The joy of the album is hearing Brennan try and feeling the record’s growing pains.
Cait Brennan, who broke out in 2016 at the age of 46 with her debut album Debutante, is a fascinating vocalist who is seemingly at war with trite lyrics and musical tropes. Her voice is rich and captivating, a throwback to the days of glam rock with an unmistakable David Bowie influence. She could easily carve out an evergreen niche churning out droll power pop, but on her second album Third, she expands into other genre influences and challenges herself as a lyricist to bring a sense of specificity to every bar. She doesn’t always succeed, but the joy of the album is hearing her try and feeling the record’s growing pains.

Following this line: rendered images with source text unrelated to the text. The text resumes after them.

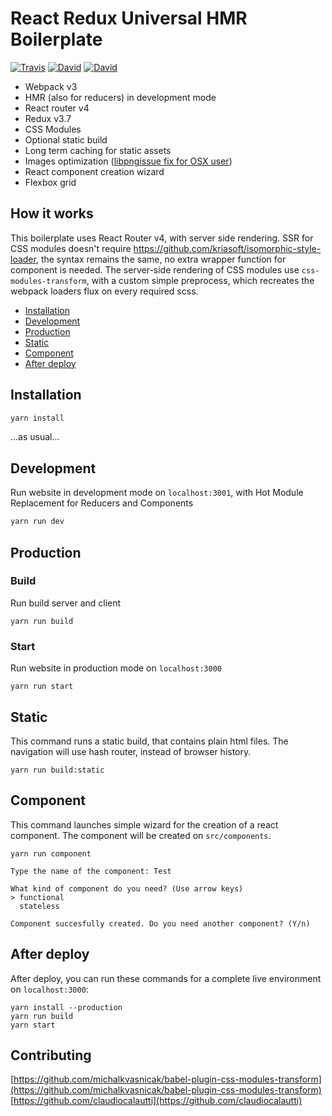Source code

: # React Redux Universal HMR Boilerplate

[![Travis](https://img.shields.io/travis/lorenzomigliorero/react-redux-universal-hmr-boilerplate.svg?maxAge=2592000&style=flat-square)](https://travis-ci.org/lorenzomigliorero/react-redux-universal-hmr-boilerplate) [![David](https://img.shields.io/david/lorenzomigliorero/react-redux-universal-hmr-boilerplate.svg)]() [![David](https://img.shields.io/david/dev/lorenzomigliorero/react-redux-universal-hmr-boilerplate.svg)]()

* Webpack v3
* HMR (also for reducers) in development mode
* React router v4
* Redux v3.7
* CSS Modules
* Optional static build
* Long term caching for static assets
* Images optimization ([libpngissue fix for OSX user](https://github.com/tcoopman/image-webpack-loader#libpng-issues))
* React component creation wizard
* Flexbox grid

## How it works

This boilerplate uses React Router v4, with server side rendering.
SSR for CSS modules doesn't require https://github.com/kriasoft/isomorphic-style-loader, the syntax remains the same, no extra wrapper function for component is needed.
The server-side rendering of CSS modules use `css-modules-transform`, with a custom simple preprocess, which recreates the webpack loaders flux on every required scss.

* [Installation](#installation)
* [Development](#development)
* [Production](#production)
* [Static](#static)
* [Component](#component)
* [After deploy](#after-deploy)

## Installation
```javascript
yarn install
```
...as usual...

## Development

Run website in development mode on `localhost:3001`, with Hot Module Replacement for Reducers and Components

```javascript
yarn run dev
```

## Production

### Build

Run build server and client

```
yarn run build
```

### Start 

Run website in production mode on `localhost:3000`

```
yarn run start
```

## Static

This command runs a static build, that contains plain html files.
The navigation will use hash router, instead of browser history.

```
yarn run build:static
```

## Component

This command launches simple wizard for the creation of a react component.
The component will be created on `src/components`.

```
yarn run component

Type the name of the component: Test

What kind of component do you need? (Use arrow keys)
> functional
  stateless
  
Component succesfully created. Do you need another component? (Y/n)
```

## After deploy

After deploy, you can run these commands for a complete live environment on `localhost:3000`:
 
```
yarn install --production
yarn run build
yarn start
```

## Contributing
[https://github.com/michalkvasnicak/babel-plugin-css-modules-transform](https://github.com/michalkvasnicak/babel-plugin-css-modules-transform)
[https://github.com/claudiocalautti](https://github.com/claudiocalautti)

Brennan cites Big Star’s seminal Third as a major influence on the album (she used some of the same equipment Alex Chillton and Chris Bell did to make it and recorded in the same studio), and at its best moments, Brennan’s work does capture some of its namesake’s dark humor and languid feel. This holds true on highlights like the sauntering ballad “Goodbye Missamerica” and the outstanding “He Knows Too Much,” a song that blends Pet Sounds harmonies with a storyline that feels lifted out of FX’s Fargo. Brennan isn’t a total throwback, but her earnestness and lack of restraint is certainly a different dynamic compared to many of today’s best lyricists, who operate in a more restrained lo-fi medium (i.e. Courtney Barnett, Alex Lahey or Car Seat Headrest’s Will Toledo).
Brennan has a killer ear for melody that elevates ho-hum songs like “Shake Away,” and she throws herself fully into every note, whether she’s belting or working into her falsetto. The main knock on Third is that Brennan’s lyrics occasionally feel too campy. The pop culture niche aspect of “Benedict Cumberbatch” is cute initially but grows tiresome over the entire run time (“‘cause you don’t deserve this song/ I’m giving it to Benedict Cumberbatch/ You may have woke an itch in me/ But only he can scratch”), and it winds up feeling out of place. Brennan is great at capturing emotions and making them feel immediate, but she’s not well equipped for pop culture pastiche.
Brennan’s battle with Parkinson’s disease has often been connected to her sudden mid-life creative outburst, and at times on Third, it does feel like she’s trying to squeeze as much as possible into what could potentially be a short career. That sense of immediacy works well for the most part, and it’s fun to hear her approximate freewheeling blues rock on “Caitiebots Don’t Cry” and spunky pop punk on “The Angels Lie,” but it also does make the album a bit of a tiresome listen if you don’t fully buy into Brennan as a character worth following. Those who prize character above all else in their music will likely find Brennan compelling enough for 13 tracks, but the rest of us should hope that her relentless experimentation on Third helps her find a genre comfort zone that can work for her to create the truly great record she seems capable of producing.